Re: How to understand Hadoop source code ?

Posted by Steve Loughran <st...@hortonworks.com>.
On 19 April 2013 23:08, Noelle Jakusz (c) <nj...@vmware.com> wrote:

>
>
> I have created an account (noellejakusz) and would like write access to
> help with this...
>
>
OK, you have write access

RE: How to understand Hadoop source code ?

Posted by "Noelle Jakusz (c)" <nj...@vmware.com>.
Thanks Steve, I think creating a list on the wiki is a good place to start, then we can divide and conquer. As newbies, when we figure it out it will be fresh in our minds and we can add to the documentation, I agree that this would be very useful for future participants in the project.

I have created an account (noellejakusz) and would like write access to help with this...

Thanks!

-----Original Message-----
From: Steve Loughran [mailto:stevel@hortonworks.com] 
Sent: Thursday, April 18, 2013 2:28 PM
To: common-dev@hadoop.apache.org
Subject: Re: How to understand Hadoop source code ?

On 18 April 2013 18:32, Noelle Jakusz (c) <nj...@vmware.com> wrote:

> +1
>
> There are quite a few new people, so maybe start a collaborative group 
> where you can collect notes and steps (videos and articles). I know I 
> would have some for you that I have created as I have gotten 
> started... it would be a great idea to post them after some collaboration and review.
>
> Thanks Chris for the detailed reply...
>
>
stuff in wiki.apache.org would be welcome, though there's the commitment to keep it up to date.

Once you've created wiki accounts, email this list to get write access.

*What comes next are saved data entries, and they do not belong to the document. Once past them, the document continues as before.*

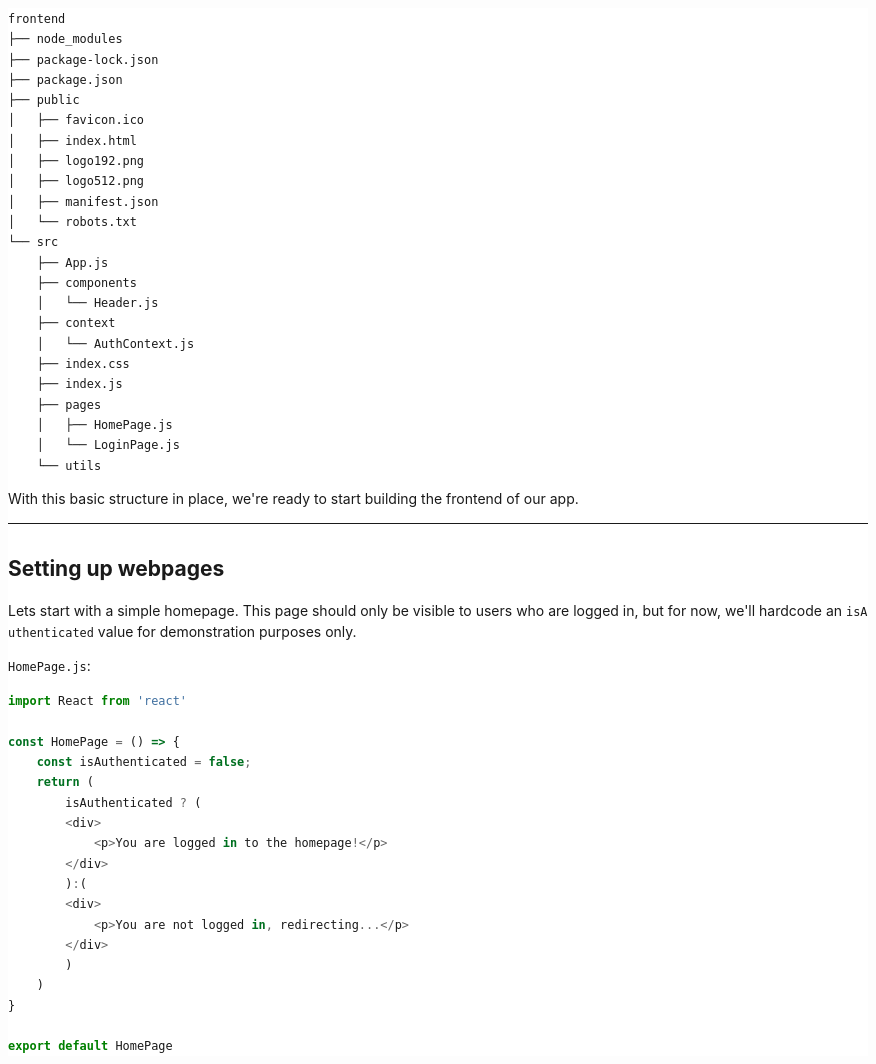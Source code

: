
 ```
frontend
├── node_modules
├── package-lock.json
├── package.json
├── public
│   ├── favicon.ico
│   ├── index.html
│   ├── logo192.png
│   ├── logo512.png
│   ├── manifest.json
│   └── robots.txt
└── src
    ├── App.js
    ├── components
    │   └── Header.js
    ├── context
    │   └── AuthContext.js
    ├── index.css
    ├── index.js
    ├── pages
    │   ├── HomePage.js
    │   └── LoginPage.js
    └── utils
```

With this basic structure in place, we're ready to start building the frontend of our app.

---

<a name="setting-up-webpages"></a>
## Setting up webpages

Lets start with a simple homepage. This page should only be visible to users who are logged in, but for now, we'll hardcode an ```isAuthenticated``` value for demonstration purposes only.

```HomePage.js```:
```javascript
import React from 'react'

const HomePage = () => {
    const isAuthenticated = false;
    return (
        isAuthenticated ? (
        <div>
            <p>You are logged in to the homepage!</p>
        </div>
        ):(
        <div>
            <p>You are not logged in, redirecting...</p>
        </div>
        )
    )
}

export default HomePage
```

One thing to consider is prerequisites. Hadoop is not a place to learn about basic distributed system concepts (liveness, failures, RPC), though some of the specifics (how liveness is implemented, how Hadoop RPC works) are going to be relevant. It's probably best to list "things you need to know". In particular, you should know Java and its build and test tools before going near Hadoop.

-steve

Re: How to understand Hadoop source code ?

Posted by Steve Loughran <st...@hortonworks.com>.
On 18 April 2013 18:32, Noelle Jakusz (c) <nj...@vmware.com> wrote:

> +1
>
> There are quite a few new people, so maybe start a collaborative group
> where you can collect notes and steps (videos and articles). I know I would
> have some for you that I have created as I have gotten started... it would
> be a great idea to post them after some collaboration and review.
>
> Thanks Chris for the detailed reply...
>
>
stuff in wiki.apache.org would be welcome, though there's the commitment to
keep it up to date.

Once you've created wiki accounts, email this list to get write access.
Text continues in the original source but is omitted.